Title of your abstract: Efficacy of non-metallic cations in electrochemical CO2 reduction on Bi(111) electrode: a first principles study.

While it is known that CO₂ electroreduction necessitates the involvement of metal cations, questions have arisen regarding the potential efficacy of non-metallic cations. To address this inquiry, we have delved into a comparative analysis of the influence of Na⁺, and NH₄⁺ in the conversion of CO₂ into formate (HCOO^-) and CO on a Bi(111) electrode, employing grand canonical density functional theory. We find that the hydrogenation process, in which a proton (H⁺) migrates from the electrode toward CO₂ primarily drives the reduction of CO₂ into formate (HCOO^-) in the presence of cations. Notably, we find that the activation energy barrier for HCOO- formation in the presence of Na⁺ is 0.03 eV and rises to 0.08 eV in the presence of NH₄^⁺. Furthermore, we discover that CO₂ can also preferentially undergo reduction to CO through a proton shuttling process. This process involves the transfer of a proton (H^⁺ ion) from the electrode to the adsorbed CO₂* species through a water molecule, resulting in the formation of the intermediate COOH*. The activation energy barrier for this step is determined to be 1.17 eV and 1.04 eV in the presence of Na⁺ and NH₄⁺, respectively.

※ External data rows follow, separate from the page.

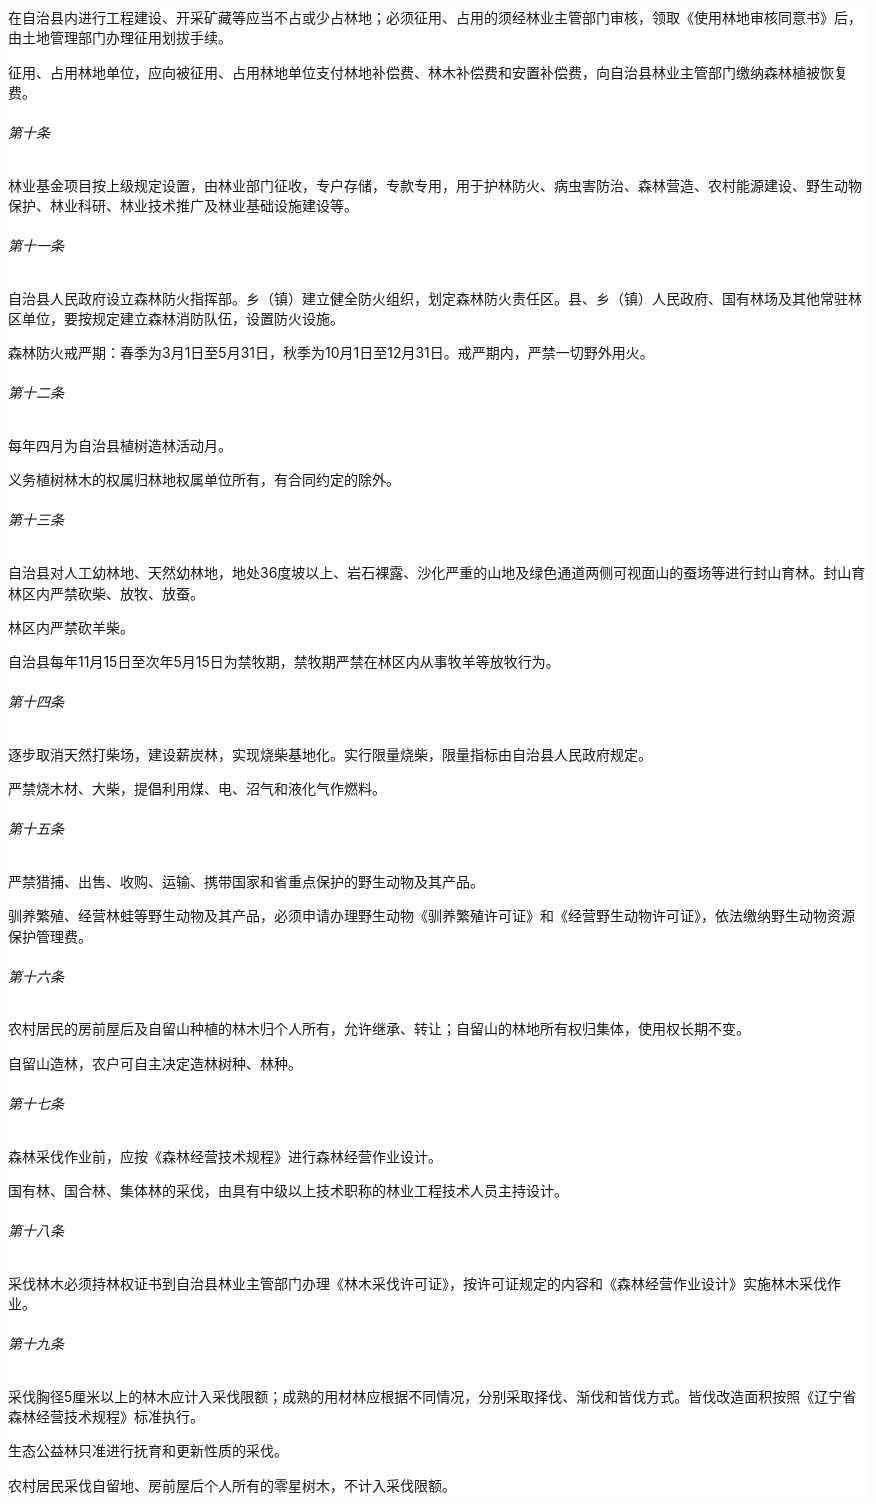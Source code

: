 在自治县内进行工程建设、开采矿藏等应当不占或少占林地；必须征用、占用的须经林业主管部门审核，领取《使用林地审核同意书》后，由土地管理部门办理征用划拔手续。

征用、占用林地单位，应向被征用、占用林地单位支付林地补偿费、林木补偿费和安置补偿费，向自治县林业主管部门缴纳森林植被恢复费。

###### 第十条

林业基金项目按上级规定设置，由林业部门征收，专户存储，专款专用，用于护林防火、病虫害防治、森林营造、农村能源建设、野生动物保护、林业科研、林业技术推广及林业基础设施建设等。

###### 第十一条

自治县人民政府设立森林防火指挥部。乡（镇）建立健全防火组织，划定森林防火责任区。县、乡（镇）人民政府、国有林场及其他常驻林区单位，要按规定建立森林消防队伍，设置防火设施。

森林防火戒严期：春季为3月1日至5月31日，秋季为10月1日至12月31日。戒严期内，严禁一切野外用火。

###### 第十二条

每年四月为自治县植树造林活动月。

义务植树林木的权属归林地权属单位所有，有合同约定的除外。

###### 第十三条

自治县对人工幼林地、天然幼林地，地处36度坡以上、岩石裸露、沙化严重的山地及绿色通道两侧可视面山的蚕场等进行封山育林。封山育林区内严禁砍柴、放牧、放蚕。

林区内严禁砍羊柴。

自治县每年11月15日至次年5月15日为禁牧期，禁牧期严禁在林区内从事牧羊等放牧行为。

###### 第十四条

逐步取消天然打柴场，建设薪炭林，实现烧柴基地化。实行限量烧柴，限量指标由自治县人民政府规定。

严禁烧木材、大柴，提倡利用煤、电、沼气和液化气作燃料。

###### 第十五条

严禁猎捕、出售、收购、运输、携带国家和省重点保护的野生动物及其产品。

驯养繁殖、经营林蛙等野生动物及其产品，必须申请办理野生动物《驯养繁殖许可证》和《经营野生动物许可证》，依法缴纳野生动物资源保护管理费。

###### 第十六条

农村居民的房前屋后及自留山种植的林木归个人所有，允许继承、转让；自留山的林地所有权归集体，使用权长期不变。

自留山造林，农户可自主决定造林树种、林种。

###### 第十七条

森林采伐作业前，应按《森林经营技术规程》进行森林经营作业设计。

国有林、国合林、集体林的采伐，由具有中级以上技术职称的林业工程技术人员主持设计。

###### 第十八条

采伐林木必须持林权证书到自治县林业主管部门办理《林木采伐许可证》，按许可证规定的内容和《森林经营作业设计》实施林木采伐作业。

###### 第十九条

采伐胸径5厘米以上的林木应计入采伐限额；成熟的用材林应根据不同情况，分别采取择伐、渐伐和皆伐方式。皆伐改造面积按照《辽宁省森林经营技术规程》标准执行。

生态公益林只准进行抚育和更新性质的采伐。

农村居民采伐自留地、房前屋后个人所有的零星树木，不计入采伐限额。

Finally, our investigation finds that the activation energy barrier for COOH* dissociation is 0.48 eV and 0.04 eV in the presence of Na^⁺ and NH_₄^⁺, respectively. These outcomes suggest that non-metallic cations can be as effective as metallic cations in facilitating the CO₂ electroreduction process, in agreement with experimental findings [1].

[1] K. Shi, D. Le, T. Panagiotakopoulos, T. S. Rahman, and X. Feng, Effect of Quaternary Ammonium Cations on CO2 Electroreduction (Submitted, 2023).